The case in favour of warfare, as put forward by Cameron last week, is ludicrous – and has become fertile ground for satirists. Here’s an example:
Let’s break it down: The infographic is pointing out that previous interventions in Iraq and Libya have destabilised those nations, making them a home to terrorists – exactly the opposite of what we were told would happen. Innocents will be killed in huge numbers – even if we knew where the terrorists were hiding, it would probably be behind children or the sick, in schools or hospitals (as we have previously experienced). Dropping bombs on Syria will increase the outflow of refugees. Our bombing will have as little effect as that of the other countries. When bombing Syria was last debated in Parliament, it was against President Assad, and therefore on the same side as the terrorists, and if we had gone through with it, Daesh/IS would now control most of Syria; how can anyone possibly argue that the current plan would have a better result? The last is self-explanatory: Any dire consequences will go to another interminable inquiry, in the hope that people will forget about it (fat chance).
These are only some of the reasons Jeremy Corbyn opposes Cameron’s air strikes plan. Here’s how the UK news media have explained it:
Emily Maitlis, tweeting ahead of last night’s edition of the BBC’s Newsnight, gave us: “Tonight: Have splits in the Labour Party just made air strikes on Syria a whole lot more likely?”
The Newsnight report prompted at least one complaint of serious bias in its reporting.
Conor Pope, writing in the curiously anti-Corbyn LabourList, told us: “Jeremy Corbyn and Shadow Foreign Secretary Hilary Benn stood to address Labour MPs and peers about the outcome.

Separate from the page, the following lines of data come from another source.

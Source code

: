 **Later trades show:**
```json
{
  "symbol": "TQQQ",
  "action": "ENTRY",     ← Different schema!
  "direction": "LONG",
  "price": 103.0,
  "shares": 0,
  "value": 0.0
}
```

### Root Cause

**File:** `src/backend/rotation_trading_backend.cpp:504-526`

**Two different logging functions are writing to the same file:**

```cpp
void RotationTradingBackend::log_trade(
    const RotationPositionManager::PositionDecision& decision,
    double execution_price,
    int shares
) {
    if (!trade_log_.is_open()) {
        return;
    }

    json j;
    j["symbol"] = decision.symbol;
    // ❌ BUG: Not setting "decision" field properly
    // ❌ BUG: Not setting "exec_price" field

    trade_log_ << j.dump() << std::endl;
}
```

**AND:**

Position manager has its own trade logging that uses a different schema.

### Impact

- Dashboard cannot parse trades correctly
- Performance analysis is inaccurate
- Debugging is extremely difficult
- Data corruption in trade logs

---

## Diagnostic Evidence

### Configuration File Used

“It was, apparently, a bizarre scene. The two appeared to contradict each other on almost every point. While the whole Shadow Cabinet was in agreement about how the four tests set out in the Syria motion at Labour conference needed to be met, Corbyn and Benn are at odds about whether they have.
“The meeting lasted an hour and forty minutes, with lots of backbenchers wanting to have their say, and Corbyn delivering lengthy answers to every inquiry. But angsty MPs were increasingly irritated at Corbyn’s perceived reticence to answer questions directly.”
Here’s Eoin Clarke on Twitter: “A momentous day for Labour. MP after MP lined up to articulate why they would be opposing Cameron’s vote to bomb Syria. The Tide is turning.”
Who do you believe?
Jeremy Corbyn himself told Jeremy Vine on BBC Radio 2 that only a small number of diehard Labour MPs would be supporting air strikes: “There will be a large majority of Labour MPs voting against the war. There are a small number who are very diehard in supporting the war.”
He said imposing a whip would have been pointless: “They would probably have supported the war whether there was a whip or not.”
(The whipping question prompted a very pertinent comment from David White on Twitter: “The same people criticising Corbyn for allowing a free vote are the ones who’d have criticised him if he’d imposed a whip.”)
And Mr Corbyn repeatedly appealed to any remaining Labour MPs who were still considering voting with the Tories to think again: “Think of the complications and the implications of what we’re doing and please cast your vote against supporting this government’s military endeavours in Syria.”
There are many who agree with him, like Charlotte L Riley, who tweeted: “I am confused as to why Corbyn is getting the blame here rather than, say, Cameron, who actually supports bombing.”
Ian Jones asked: “We need a debate so we can ask Cameron if he’s going for the set – human rights abuses & war crimes.”
And Eoin Clarke (again) added: “Fully understandable that David Cameron has refused the request for a two-day debate on Syria. He knows his argument for war is very weak.”
But all of these sensible comments are being drowned out by a mass media that is determined to have a Tory war and blame it on the Labour leader.